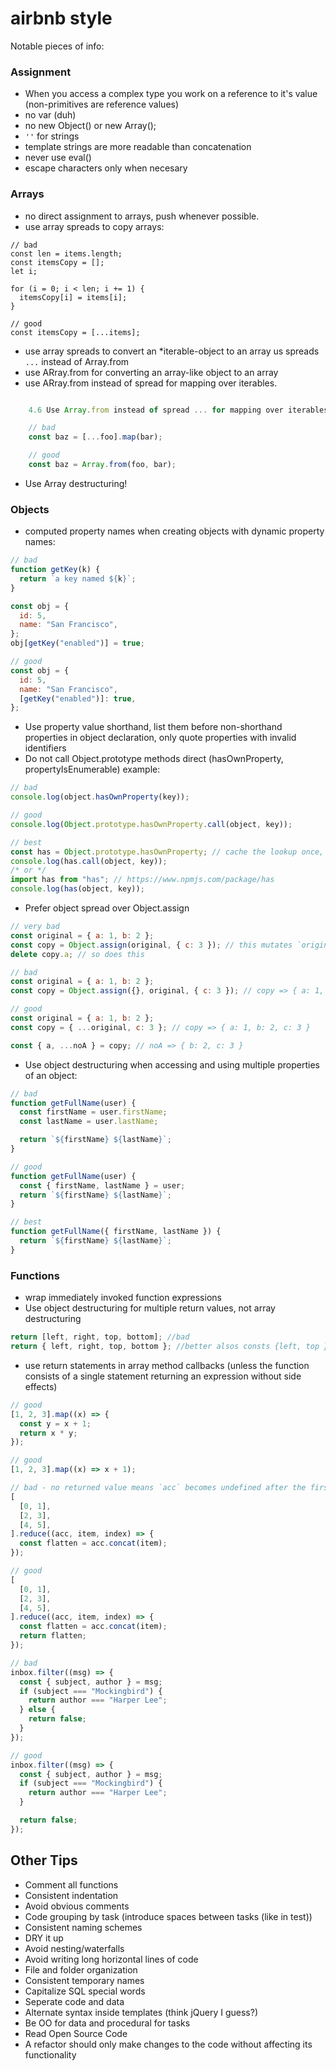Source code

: # airbnb style

Notable pieces of info:

### Assignment

- When you access a complex type you work on a reference to it's value (non-primitives are reference values)
- no var (duh)
- no new Object() or new Array();
- `''` for strings
- template strings are more readable than concatenation
- never use eval()
- escape characters only when necesary

### Arrays

- no direct assignment to arrays, push whenever possible.
- use array spreads to copy arrays:

```javscript
// bad
const len = items.length;
const itemsCopy = [];
let i;

for (i = 0; i < len; i += 1) {
  itemsCopy[i] = items[i];
}

// good
const itemsCopy = [...items];
```

- use array spreads to convert an \*iterable-object to an array us spreads `...` instead of Array.from
- use ARray.from for converting an array-like object to an array
- use ARray.from instead of spread for mapping over iterables.

```javascript

    4.6 Use Array.from instead of spread ... for mapping over iterables, because it avoids creating an intermediate array.

    // bad
    const baz = [...foo].map(bar);

    // good
    const baz = Array.from(foo, bar);
```

- Use Array destructuring!

### Objects

- computed property names when creating objects with dynamic property names:

```javascript
// bad
function getKey(k) {
  return `a key named ${k}`;
}

const obj = {
  id: 5,
  name: "San Francisco",
};
obj[getKey("enabled")] = true;

// good
const obj = {
  id: 5,
  name: "San Francisco",
  [getKey("enabled")]: true,
};
```

- Use property value shorthand, list them before non-shorthand properties in object declaration, only quote properties with invalid identifiers
- Do not call Object.prototype methods direct (hasOwnProperty, propertyIsEnumerable) example:

```javascript
// bad
console.log(object.hasOwnProperty(key));

// good
console.log(Object.prototype.hasOwnProperty.call(object, key));

// best
const has = Object.prototype.hasOwnProperty; // cache the lookup once, in module scope.
console.log(has.call(object, key));
/* or */
import has from "has"; // https://www.npmjs.com/package/has
console.log(has(object, key));
```

- Prefer object spread over Object.assign

```javascript
// very bad
const original = { a: 1, b: 2 };
const copy = Object.assign(original, { c: 3 }); // this mutates `original` ಠ_ಠ
delete copy.a; // so does this

// bad
const original = { a: 1, b: 2 };
const copy = Object.assign({}, original, { c: 3 }); // copy => { a: 1, b: 2, c: 3 }

// good
const original = { a: 1, b: 2 };
const copy = { ...original, c: 3 }; // copy => { a: 1, b: 2, c: 3 }

const { a, ...noA } = copy; // noA => { b: 2, c: 3 }
```

- Use object destructuring when accessing and using multiple properties of an object:

```javascript
// bad
function getFullName(user) {
  const firstName = user.firstName;
  const lastName = user.lastName;

  return `${firstName} ${lastName}`;
}

// good
function getFullName(user) {
  const { firstName, lastName } = user;
  return `${firstName} ${lastName}`;
}

// best
function getFullName({ firstName, lastName }) {
  return `${firstName} ${lastName}`;
}
```

### Functions

- wrap immediately invoked function expressions
- Use object destructuring for multiple return values, not array destructuring

```javascript
return [left, right, top, bottom]; //bad
return { left, right, top, bottom }; //better alsos consts {left, top } = processInput(input) for example
```

- use return statements in array method callbacks (unless the function consists of a single statement returning an expression without side effects)

```javascript
// good
[1, 2, 3].map((x) => {
  const y = x + 1;
  return x * y;
});

// good
[1, 2, 3].map((x) => x + 1);

// bad - no returned value means `acc` becomes undefined after the first iteration
[
  [0, 1],
  [2, 3],
  [4, 5],
].reduce((acc, item, index) => {
  const flatten = acc.concat(item);
});

// good
[
  [0, 1],
  [2, 3],
  [4, 5],
].reduce((acc, item, index) => {
  const flatten = acc.concat(item);
  return flatten;
});

// bad
inbox.filter((msg) => {
  const { subject, author } = msg;
  if (subject === "Mockingbird") {
    return author === "Harper Lee";
  } else {
    return false;
  }
});

// good
inbox.filter((msg) => {
  const { subject, author } = msg;
  if (subject === "Mockingbird") {
    return author === "Harper Lee";
  }

  return false;
});
```

## Other Tips

- Comment all functions
- Consistent indentation
- Avoid obvious comments
- Code grouping by task (introduce spaces between tasks (like in test))
- Consistent naming schemes
- DRY it up
- Avoid nesting/waterfalls
- Avoid writing long horizontal lines of code
- File and folder organization
- Consistent temporary names
- Capitalize SQL special words
- Seperate code and data
- Alternate syntax inside templates (think jQuery I guess?)
- Be OO for data and procedural for tasks
- Read Open Source Code
- A refactor should only make changes to the code without affecting its functionality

▶ **Work to complete**:
Go through the entries and copy every line that has "right".

▶ **Task answer**:
return [left, right, top, bottom]; //bad
return { left, right, top, bottom }; //better alsos consts {left, top } = processInput(input) for example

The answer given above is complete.